The increase in traffic at the already backed-up Ocean Park and Lincoln Boulevards intersection will frustrate commuters who already stretch six blocks west to Main Street in the morning and past 11th St. in the evening. Ocean Park Boulevard's misguided "traffic calming," which reduced four lanes to two, will ensure that those lines grow longer.
Unless every additional vehicle that fills the Lincoln Center project's 880 parking slots is an EV, the development will contribute to a reduction in air quality. The combination of gridlock and noise is also likely to affect residents' mental wellbeing, and the potential for increased traffic along local streets, such as 10th Street and Pearl, must also be taken into account.
The developer's assertion that its bicycle parking will offset vehicle trips is disingenuous. There is no bike lane on Lincoln. Its claim that the project's residents and shoppers will rely on public transit is equally unsupportable. Commuters can't take a Santa Monica Big Blue Bus (BBB) to the Expo Line and transfer without paying two fares, and cyclists have nowhere to securely park their bikes at either 4th St. or 17th St., assuming they're adventurous enough to brave Lincoln to reach those stations. In fact, the elimination of free transfers on the BBB has made the City's effort to encourage public transit counterproductive.
In a state plagued by drought on an increasing basis, the water needs of the development will be substantial. The City's water rates are already slated to increase, and the demand of Lincoln Center will further strain available resources and may lead to even higher fees.
Santa Monica has become, over the past 40 years, Manhattan-by-the-Sea. Except for dry cleaners and specialty stores, local businesses have given way to national and international chains that make Santa Monica look like everywhere else. The city used to have character and charm. Now it's homogenized. Yet, in Manhattan, people can grab their folding carts and walk to the supermarket. No one's going to pull a cart uphill from Gelson's, either eastbound or west. Only the 500+ residents whom the developer is hoping to house will find an onsite grocery convenient.
This is not a plea to maintain single family housing and exclude multi-family development. It is an attempt to prevent an out-of-scale project that is out of compliance with SB 330 and Santa Monica's LUCE. There are ample sites along the route of the Expo Line for new housing (and a selling point of the light rail route was that it would attract residential development and reduce the need for commuting by car).

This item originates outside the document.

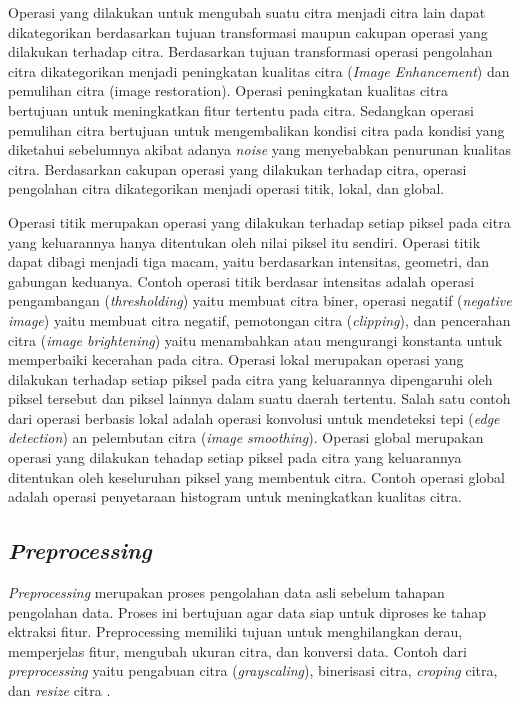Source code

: Operasi yang dilakukan untuk mengubah suatu citra menjadi citra lain dapat dikategorikan berdasarkan tujuan transformasi maupun cakupan operasi yang dilakukan terhadap citra. Berdasarkan tujuan transformasi operasi pengolahan citra dikategorikan menjadi peningkatan kualitas citra (\textit{Image Enhancement}) dan pemulihan citra (image restoration). Operasi peningkatan kualitas citra bertujuan untuk meningkatkan fitur tertentu pada citra. Sedangkan operasi pemulihan citra bertujuan untuk mengembalikan kondisi citra pada kondisi yang diketahui sebelumnya akibat adanya \textit{noise} yang menyebabkan penurunan kualitas citra. Berdasarkan cakupan operasi yang dilakukan terhadap citra, operasi pengolahan citra dikategorikan menjadi operasi titik, lokal, dan global. 

Operasi titik merupakan operasi yang dilakukan terhadap setiap piksel pada citra yang keluarannya hanya ditentukan oleh nilai piksel itu sendiri. Operasi titik dapat dibagi menjadi tiga macam, yaitu berdasarkan intensitas, geometri, dan gabungan keduanya. Contoh operasi titik berdasar intensitas adalah operasi pengambangan (\textit{thresholding}) yaitu membuat citra biner, operasi negatif (\textit{negative image}) yaitu membuat citra negatif, pemotongan citra (\textit{clipping}), dan pencerahan citra (\textit{image brightening}) yaitu menambahkan atau mengurangi konstanta untuk memperbaiki kecerahan pada citra. Operasi lokal merupakan operasi yang dilakukan terhadap setiap piksel pada citra yang keluarannya dipengaruhi oleh piksel tersebut dan piksel lainnya dalam suatu daerah tertentu. Salah satu contoh dari operasi berbasis lokal adalah operasi konvolusi untuk mendeteksi tepi (\textit{edge detection}) an pelembutan citra (\textit{image smoothing}). Operasi global merupakan operasi yang dilakukan tehadap setiap piksel pada citra yang keluarannya ditentukan oleh keseluruhan piksel yang membentuk citra. Contoh operasi global adalah operasi penyetaraan histogram untuk meningkatkan kualitas citra.\\

\subsection{\textit{Preprocessing}}
\textit{Preprocessing} merupakan proses pengolahan data asli sebelum tahapan pengolahan data. Proses ini bertujuan agar data siap untuk diproses ke tahap ektraksi fitur. Preprocessing memiliki tujuan untuk menghilangkan derau, memperjelas fitur, mengubah ukuran citra, dan konversi data. Contoh dari \textit{preprocessing} yaitu pengabuan citra (\textit{grayscaling}), binerisasi citra, \textit{croping} citra, dan \textit{resize} citra \cite{gonzalez}.\\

There are sections of the state that would probably be well served by more multi-family housing. The Central Valley could benefit from having affordable residences for agricultural workers. Downtown LA, South Central, and San Pedro could house blue collar workers who service office buildings and the port. There don't seem to be similar demands being made for Brentwood or Pacific Palisades or Beverly Hills to add housing that violates the zoning in those communities. So what makes Santa Monica a target? And why isn't the Santa Monica City Council compelling the State to point its arrows elsewhere?